Today as I left my house to go for a walk in the woods, I noticed the tiny buds on our magnolia tree and a few blossoms.
Spring is trying to happen, I thought, as I walked down the driveway, bundled in my fleece jacket and gloves.
As I walked along the trail, I saw a robin perched on a limb, its bright color a beautiful contrast to the brown, leafless trees.
Spring will come, I thought. After every long, cold winter, spring always comes.
It just always seems to take a little longer than we think it should.
Like life, so like life.
Change, improvement, second chances, sun on our path, light emerging out of darkness — it all comes.
It just takes more time than we want.
Like my unemployed friend whose full-time job is finding a job.
The wait is killing him.
“I keep being told to be patient. But, patience doesn’t pay the bills,” he says.
True. Waiting can be the hardest part.
On the eve of Easter, I think of those who watched the Savior die on a cross.
I can’t fathom the grief, sorrow, and pain they felt watching Him be crucified.

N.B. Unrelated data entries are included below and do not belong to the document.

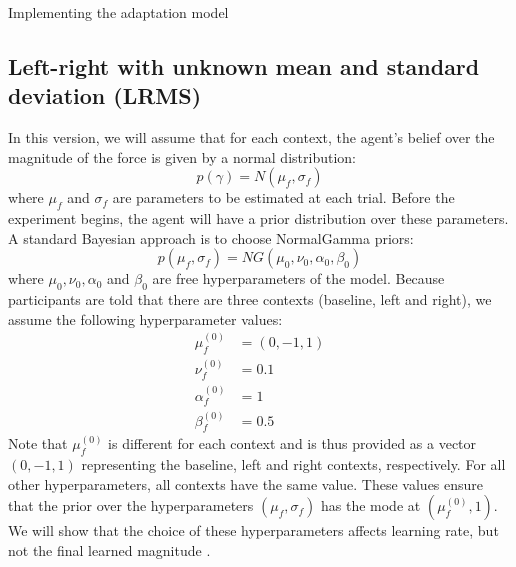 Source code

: \documentclass{report}
\begin{document}
\begin{chapter}{Implementing the adaptation model}
\subsection{Left-right with unknown mean and standard deviation (LRMS)}
In this version, we will assume that for each context, the agent's belief over
the magnitude of the force is given by a normal distribution:
\begin{equation}
p(\gamma) = N(\mu_f, \sigma_f) \label{eqn:data-dist}
\end{equation}
where $\mu_f$ and $\sigma_f$ are parameters to be estimated at each
trial. Before the experiment begins, the agent will have a prior distribution
over these parameters. A standard Bayesian approach is to choose NormalGamma
priors:
\begin{equation}
p(\mu_f, \sigma_f) = NG(\mu_0, \nu_0, \alpha_0, \beta_0)
\end{equation}
where $\mu_0, \nu_0, \alpha_0$ and $\beta_0$ are free hyperparameters of the
model. Because participants are told that there are three contexts (baseline,
left and right), we assume the following hyperparameter values:
\begin{align} \mu_f^{(0)} &= (0, -1, 1) \\
  \nu_f^{(0)} &= 0.1 \\
  \alpha_f^{(0)} &= 1 \\
  \beta_f^{(0)} &= 0.5
\end{align}
Note that $\mu_f^{(0)}$ is different for each context and is thus
provided as a vector $(0, -1, 1)$ representing the baseline, left and right
contexts, respectively. For all other hyperparameters, all contexts have the
same value. These values ensure that the prior over the hyperparameters
$(\mu_f, \sigma_f)$ has the mode at $(\mu_f^{(0)}, 1)$. We will show that the
choice of these hyperparameters affects learning rate, but not the final
learned magnitude .


\end{chapter}
\end{document}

That unbearable Friday when He died; that Saturday in the tomb.
Those days had to be excruciating for those who loved and worshipped Him.
But, then, miraculously, on Sunday, he rose.

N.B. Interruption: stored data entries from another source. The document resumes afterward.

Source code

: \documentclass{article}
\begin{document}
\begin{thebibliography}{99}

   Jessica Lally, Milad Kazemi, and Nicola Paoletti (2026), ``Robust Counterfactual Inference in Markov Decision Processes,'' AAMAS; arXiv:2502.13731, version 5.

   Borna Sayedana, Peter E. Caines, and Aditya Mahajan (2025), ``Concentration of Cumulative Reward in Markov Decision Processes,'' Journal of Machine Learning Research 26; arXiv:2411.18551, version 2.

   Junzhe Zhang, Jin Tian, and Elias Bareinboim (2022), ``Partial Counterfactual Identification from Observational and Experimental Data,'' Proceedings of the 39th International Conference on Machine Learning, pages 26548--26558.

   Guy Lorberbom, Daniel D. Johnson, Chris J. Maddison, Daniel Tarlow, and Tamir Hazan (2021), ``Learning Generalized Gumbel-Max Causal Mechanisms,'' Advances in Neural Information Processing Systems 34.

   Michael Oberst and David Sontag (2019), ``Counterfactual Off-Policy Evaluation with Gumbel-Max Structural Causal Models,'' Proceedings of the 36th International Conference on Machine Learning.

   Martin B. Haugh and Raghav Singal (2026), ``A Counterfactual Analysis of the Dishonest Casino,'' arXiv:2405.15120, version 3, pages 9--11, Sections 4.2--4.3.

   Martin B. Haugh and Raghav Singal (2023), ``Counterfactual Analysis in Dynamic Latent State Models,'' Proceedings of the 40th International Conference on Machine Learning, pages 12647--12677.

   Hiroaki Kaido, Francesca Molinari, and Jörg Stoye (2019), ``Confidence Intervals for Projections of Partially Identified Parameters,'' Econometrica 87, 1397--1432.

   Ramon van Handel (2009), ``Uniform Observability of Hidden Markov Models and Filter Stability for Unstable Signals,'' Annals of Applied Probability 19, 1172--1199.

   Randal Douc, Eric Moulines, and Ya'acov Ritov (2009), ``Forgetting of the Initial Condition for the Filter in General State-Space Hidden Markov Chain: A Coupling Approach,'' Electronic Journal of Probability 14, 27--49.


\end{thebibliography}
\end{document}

Like the long-awaited spring, He appeared, giving the world the priceless gift of hope.
As I walked along the trail, I thought of all the people I know who have made miraculous comebacks.
My brother, so addicted to drugs, we lost hope in him. Drugs enslaved him, and stole the man we knew and loved.
We couldn’t see a road back.
But, day by difficult and long day, he overcame addictions.
He rose after a long, steady fall. And continues to rise every day to fight his battle and reclaim his life.
My other brother, diagnosed with vascular disease, and then bitten by a brown recluse spider, lost his leg.
An avid boater, fisherman, hunter, brick mason, and handyman, he was suddenly housebound in a wheelchair, unable to walk.
He lost his way; thinking his so-called life as an amputee was no life at all.
He felt aimless and without purpose.
Until he discovered he was still a dad, a husband, a brother, a son, an uncle, a friend, and that even without a leg, he could love them all fiercely and deeply.
He could help the sister through cancer, the brother through addictions, the daughters trying to create their own independent lives, the nephew trying to raise four small children.
While his life is not the one he planned or ever envisioned — and neither is his amazing wife’s — they too rise every morning, greet the day with gratitude, and fully live the lives they’ve been given.
I nearly cried as I walked this morning, thinking of one beautiful example after another of the people I love who rise after a fall.
That is the real meaning of Easter, isn’t it?
Just when you think spring will never come, you see a Robin on the grass to remind you that winter is on its way out.
Just when you think the phone will never ring with a job offer, it does.
Just when you think you or someone else can never recover, you do.
Change happens, people make comebacks, life gets better.
Easter is a good reminder of that truth.